**Aim of the exercise:** Check the listing below for lines with the word "format" and say how many there are, with nothing but the number.

**Records to process:**
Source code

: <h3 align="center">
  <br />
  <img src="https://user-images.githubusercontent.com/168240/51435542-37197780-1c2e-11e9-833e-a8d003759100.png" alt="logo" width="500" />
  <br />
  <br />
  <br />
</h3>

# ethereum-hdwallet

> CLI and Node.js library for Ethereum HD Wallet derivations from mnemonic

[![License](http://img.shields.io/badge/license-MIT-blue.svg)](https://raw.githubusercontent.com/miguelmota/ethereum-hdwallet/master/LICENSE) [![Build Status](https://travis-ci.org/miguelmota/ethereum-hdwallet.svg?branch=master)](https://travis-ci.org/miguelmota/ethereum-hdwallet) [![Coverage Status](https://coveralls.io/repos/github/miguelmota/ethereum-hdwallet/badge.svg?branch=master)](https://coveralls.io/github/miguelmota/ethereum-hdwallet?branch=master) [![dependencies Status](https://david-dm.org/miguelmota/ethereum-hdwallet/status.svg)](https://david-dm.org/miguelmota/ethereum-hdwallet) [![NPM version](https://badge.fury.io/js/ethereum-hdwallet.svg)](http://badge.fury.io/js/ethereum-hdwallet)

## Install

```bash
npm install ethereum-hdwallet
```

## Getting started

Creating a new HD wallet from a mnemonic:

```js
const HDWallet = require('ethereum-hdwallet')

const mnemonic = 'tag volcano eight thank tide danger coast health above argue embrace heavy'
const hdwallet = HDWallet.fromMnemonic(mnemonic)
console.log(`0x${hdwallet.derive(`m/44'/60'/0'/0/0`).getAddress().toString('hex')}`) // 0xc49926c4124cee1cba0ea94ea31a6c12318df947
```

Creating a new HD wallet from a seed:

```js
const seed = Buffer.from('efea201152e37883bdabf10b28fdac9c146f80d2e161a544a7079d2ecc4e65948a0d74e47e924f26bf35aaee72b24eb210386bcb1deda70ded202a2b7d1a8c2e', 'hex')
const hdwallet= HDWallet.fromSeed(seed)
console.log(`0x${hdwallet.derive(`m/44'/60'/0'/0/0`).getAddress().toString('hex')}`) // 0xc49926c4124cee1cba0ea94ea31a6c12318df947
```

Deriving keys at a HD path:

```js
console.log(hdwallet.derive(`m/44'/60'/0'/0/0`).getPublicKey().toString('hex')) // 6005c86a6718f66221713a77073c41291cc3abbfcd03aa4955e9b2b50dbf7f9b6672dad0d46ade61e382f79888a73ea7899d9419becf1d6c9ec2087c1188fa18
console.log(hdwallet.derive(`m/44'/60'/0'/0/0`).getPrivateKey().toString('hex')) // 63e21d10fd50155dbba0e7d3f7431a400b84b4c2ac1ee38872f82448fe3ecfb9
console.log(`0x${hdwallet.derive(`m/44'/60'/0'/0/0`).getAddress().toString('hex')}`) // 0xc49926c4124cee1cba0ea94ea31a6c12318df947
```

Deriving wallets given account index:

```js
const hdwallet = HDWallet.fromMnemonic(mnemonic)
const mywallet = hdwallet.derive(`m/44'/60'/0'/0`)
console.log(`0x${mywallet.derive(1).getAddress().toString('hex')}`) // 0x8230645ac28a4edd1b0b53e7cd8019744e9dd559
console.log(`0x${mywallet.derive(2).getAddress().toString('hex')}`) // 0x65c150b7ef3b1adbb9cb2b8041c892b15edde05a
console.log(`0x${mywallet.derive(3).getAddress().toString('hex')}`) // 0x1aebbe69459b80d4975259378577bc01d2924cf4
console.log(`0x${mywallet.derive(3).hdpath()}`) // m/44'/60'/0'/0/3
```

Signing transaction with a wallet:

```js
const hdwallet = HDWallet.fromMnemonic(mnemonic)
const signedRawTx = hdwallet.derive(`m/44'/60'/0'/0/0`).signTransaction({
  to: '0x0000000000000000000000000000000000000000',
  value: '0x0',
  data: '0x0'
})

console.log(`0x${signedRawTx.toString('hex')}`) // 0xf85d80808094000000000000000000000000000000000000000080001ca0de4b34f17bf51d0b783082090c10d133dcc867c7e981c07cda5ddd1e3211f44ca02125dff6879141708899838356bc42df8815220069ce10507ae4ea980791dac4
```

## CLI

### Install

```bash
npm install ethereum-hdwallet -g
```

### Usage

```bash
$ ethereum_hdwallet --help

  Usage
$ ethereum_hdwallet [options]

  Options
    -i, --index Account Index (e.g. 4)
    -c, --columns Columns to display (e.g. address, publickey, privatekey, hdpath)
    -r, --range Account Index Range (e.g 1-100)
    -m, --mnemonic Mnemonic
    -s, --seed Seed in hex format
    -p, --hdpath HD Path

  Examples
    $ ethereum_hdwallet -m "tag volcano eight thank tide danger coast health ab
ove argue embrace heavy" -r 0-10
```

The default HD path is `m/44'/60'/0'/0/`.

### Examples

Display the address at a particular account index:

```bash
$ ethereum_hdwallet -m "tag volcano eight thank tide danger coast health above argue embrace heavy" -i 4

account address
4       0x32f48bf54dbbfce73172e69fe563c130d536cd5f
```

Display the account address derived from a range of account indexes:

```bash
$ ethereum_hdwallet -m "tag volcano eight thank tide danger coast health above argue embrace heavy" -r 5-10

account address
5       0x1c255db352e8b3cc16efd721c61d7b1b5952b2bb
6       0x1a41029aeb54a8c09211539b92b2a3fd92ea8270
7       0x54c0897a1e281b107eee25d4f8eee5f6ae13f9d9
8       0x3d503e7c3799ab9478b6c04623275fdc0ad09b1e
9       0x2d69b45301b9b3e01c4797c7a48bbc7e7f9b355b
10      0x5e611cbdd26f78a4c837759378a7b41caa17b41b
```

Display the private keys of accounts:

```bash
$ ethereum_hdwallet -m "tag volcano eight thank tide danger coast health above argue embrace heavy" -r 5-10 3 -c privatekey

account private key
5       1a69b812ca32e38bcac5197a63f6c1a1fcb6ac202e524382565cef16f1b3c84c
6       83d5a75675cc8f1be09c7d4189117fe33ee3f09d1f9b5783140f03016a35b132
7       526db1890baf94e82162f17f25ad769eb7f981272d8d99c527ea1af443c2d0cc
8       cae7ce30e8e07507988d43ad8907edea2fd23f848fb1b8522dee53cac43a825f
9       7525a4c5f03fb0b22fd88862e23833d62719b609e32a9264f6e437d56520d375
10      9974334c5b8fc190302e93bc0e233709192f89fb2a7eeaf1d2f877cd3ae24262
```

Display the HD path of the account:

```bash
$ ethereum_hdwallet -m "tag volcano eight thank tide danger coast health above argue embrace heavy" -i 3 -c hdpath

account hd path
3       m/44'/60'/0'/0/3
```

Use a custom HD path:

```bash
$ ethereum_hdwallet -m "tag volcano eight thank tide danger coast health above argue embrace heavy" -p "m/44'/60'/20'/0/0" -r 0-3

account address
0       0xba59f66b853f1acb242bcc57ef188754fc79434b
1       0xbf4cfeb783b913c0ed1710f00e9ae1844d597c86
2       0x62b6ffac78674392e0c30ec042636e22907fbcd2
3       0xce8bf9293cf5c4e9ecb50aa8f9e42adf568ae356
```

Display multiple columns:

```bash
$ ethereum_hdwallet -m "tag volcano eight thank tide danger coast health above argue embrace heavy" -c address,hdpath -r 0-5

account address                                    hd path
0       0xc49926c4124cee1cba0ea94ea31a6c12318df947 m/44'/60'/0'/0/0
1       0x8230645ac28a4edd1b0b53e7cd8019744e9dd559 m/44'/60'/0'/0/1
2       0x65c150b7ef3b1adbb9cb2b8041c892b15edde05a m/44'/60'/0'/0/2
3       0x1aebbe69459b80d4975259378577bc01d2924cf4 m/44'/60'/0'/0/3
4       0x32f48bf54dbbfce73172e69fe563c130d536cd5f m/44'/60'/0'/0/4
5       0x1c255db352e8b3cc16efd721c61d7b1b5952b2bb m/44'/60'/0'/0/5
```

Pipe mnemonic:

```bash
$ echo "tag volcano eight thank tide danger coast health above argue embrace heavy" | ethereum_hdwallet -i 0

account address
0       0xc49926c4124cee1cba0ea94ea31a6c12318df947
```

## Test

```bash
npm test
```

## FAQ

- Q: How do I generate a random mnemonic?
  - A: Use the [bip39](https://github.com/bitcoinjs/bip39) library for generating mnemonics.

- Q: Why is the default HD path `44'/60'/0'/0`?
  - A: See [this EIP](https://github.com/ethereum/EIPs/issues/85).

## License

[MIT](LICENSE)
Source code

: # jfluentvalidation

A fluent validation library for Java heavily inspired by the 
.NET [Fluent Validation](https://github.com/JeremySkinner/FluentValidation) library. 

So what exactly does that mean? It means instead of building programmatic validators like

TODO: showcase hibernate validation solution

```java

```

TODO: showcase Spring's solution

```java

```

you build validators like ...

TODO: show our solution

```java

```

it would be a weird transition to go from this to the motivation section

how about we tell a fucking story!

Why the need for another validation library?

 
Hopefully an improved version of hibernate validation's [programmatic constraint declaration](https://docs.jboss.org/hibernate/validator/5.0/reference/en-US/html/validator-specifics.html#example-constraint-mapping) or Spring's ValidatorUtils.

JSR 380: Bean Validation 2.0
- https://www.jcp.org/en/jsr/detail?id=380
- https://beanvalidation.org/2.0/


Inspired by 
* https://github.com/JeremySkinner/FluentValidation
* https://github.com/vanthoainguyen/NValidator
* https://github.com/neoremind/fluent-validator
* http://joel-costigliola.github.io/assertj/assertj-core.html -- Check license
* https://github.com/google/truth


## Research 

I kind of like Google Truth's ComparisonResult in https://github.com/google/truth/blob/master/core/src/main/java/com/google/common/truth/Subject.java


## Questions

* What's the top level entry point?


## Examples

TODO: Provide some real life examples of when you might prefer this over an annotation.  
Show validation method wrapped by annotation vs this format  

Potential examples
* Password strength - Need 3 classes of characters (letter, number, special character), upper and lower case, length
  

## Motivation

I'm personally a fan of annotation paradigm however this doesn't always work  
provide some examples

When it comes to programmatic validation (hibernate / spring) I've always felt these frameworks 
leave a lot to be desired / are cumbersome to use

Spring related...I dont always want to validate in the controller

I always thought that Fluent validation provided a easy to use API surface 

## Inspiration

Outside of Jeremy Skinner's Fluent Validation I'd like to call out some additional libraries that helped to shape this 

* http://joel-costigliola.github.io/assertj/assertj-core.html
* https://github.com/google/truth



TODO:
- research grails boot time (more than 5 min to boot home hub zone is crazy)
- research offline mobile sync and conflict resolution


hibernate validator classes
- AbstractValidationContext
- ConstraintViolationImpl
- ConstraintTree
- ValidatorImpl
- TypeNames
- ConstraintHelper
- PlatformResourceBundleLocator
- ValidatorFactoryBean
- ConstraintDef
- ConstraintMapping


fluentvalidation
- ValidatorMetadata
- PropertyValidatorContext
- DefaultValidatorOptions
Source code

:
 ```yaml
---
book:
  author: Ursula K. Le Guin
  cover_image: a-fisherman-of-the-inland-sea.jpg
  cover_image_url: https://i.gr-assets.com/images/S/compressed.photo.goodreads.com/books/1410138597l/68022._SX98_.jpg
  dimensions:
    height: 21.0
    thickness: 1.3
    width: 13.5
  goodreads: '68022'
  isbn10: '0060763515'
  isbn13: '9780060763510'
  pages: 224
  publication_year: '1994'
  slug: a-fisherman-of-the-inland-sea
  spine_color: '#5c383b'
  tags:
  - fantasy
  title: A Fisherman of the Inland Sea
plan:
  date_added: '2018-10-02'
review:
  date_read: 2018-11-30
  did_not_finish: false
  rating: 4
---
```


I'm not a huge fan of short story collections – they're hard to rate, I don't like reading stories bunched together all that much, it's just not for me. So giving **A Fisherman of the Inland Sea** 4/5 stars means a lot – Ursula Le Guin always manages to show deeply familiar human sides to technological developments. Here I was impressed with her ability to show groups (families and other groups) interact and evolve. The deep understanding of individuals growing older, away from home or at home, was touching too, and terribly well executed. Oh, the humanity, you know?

**Answer section:** 2